“Pause for thought” on BBC Radio 2’s “Vanessa Feltz Show”
For lots of people Easter time is mostly about taking a few days well earned holiday as spring begins. For Christians this week is also the most important time in the Church’s year when we recall the story of the last few days of Jesus life – his suffering, trial, death and resurrection. It has come to be known as ‘Holy Week’ which is the theme for this week’s “Pause for Thought”.
This coming Friday, 3500 residents of Preston will be exploring Holy Week in a new and imaginative way. They will be taking part in ‘The Preston Passion’ – a contemporary and dramatic re-telling of the Passion story presented by Fern Britton and broadcast live on BBC 1. Two thousand of them will be in a large scale crowd – choreographed to create cross shapes – filmed live from a helicopter. There will be contemporary dance, local brass bands and choirs singing traditional Easter music.
This will be interspersed with three “innovative pre-recorded dramas” which use the themes of the story of Jesus’ passion and weave them into the lives of Preston residents past and present.
One of these is entitled “Pilate”. Set in 1842, it describes dilemma of the local mayor torn between self-interest, political pressures and his internal doubts when he has to decide whether to show leniency or make an example of the principled leader of mill workers who are striking against wage cuts.
Another, called “Mary”, tells of a mother waving her son off to war in 1914, and then going to serve tea with other volunteers to off duty soldiers at the railway station.
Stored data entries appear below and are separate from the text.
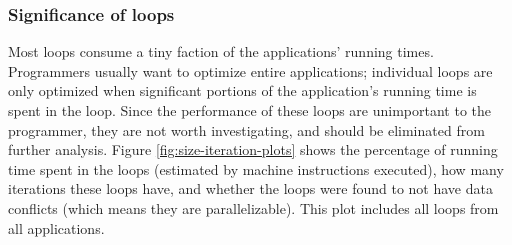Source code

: \documentclass[12pt,twoside]{reedthesis}
\begin{document}
		\subsubsection{Significance of loops}
		
		Most loops consume a tiny faction of the applications' running times. Programmers usually want to optimize entire applications; individual loops are only optimized when significant portions of the application's running time is spent in the loop. Since the performance of these loops are unimportant to the programmer, they are not worth investigating, and should be eliminated from further analysis.  
		Figure \ref{fig:size-iteration-plots} shows the percentage of running time spent in the loops (estimated by machine instructions executed), how many iterations these loops have, and whether the loops were found to not have data conflicts (which means they are parallelizable). This plot includes all loops from all applications. 
		
		
\end{document}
One of the volunteers then receives the worst news a mother can hear about her son – and has to come to terms with her loss.
Aaqil Ahmed, the Head of BBCs Religion and Ethics, has called the Preston Passion “a contemporary take on the universal story of the Passion”. Elsewhere in the UK, from Aberdeen to Brighton, from Belfast to London, there will be other renderings of this universal story – including a major event in Trafalgar Square – with thousands watching or taking part.
Part of the universal appeal of the passion story is that it includes virtually every human emotion and experience – friendship and betrayal, loyalty and corruption, suffering , cruelty and death, and then transcends them with a message of profound hope and new life.
The Gospel writers, Matthew, Mark, Luke and John, all devote the larger part of their writing to telling the story of the last week of Jesus life – in the belief that in this story we find the heart of our humanity, and the depths of God and God’s redeeming love for a broken and sinful world.
As well as in the Preston Passion and the like, the story of Jesus will be told in countless church services this week – as it has been down the ages. The key thing, as the makers of the Preston Passion have so clearly recognised, is to relate this disturbing, but profoundly hopeful story to our lives today.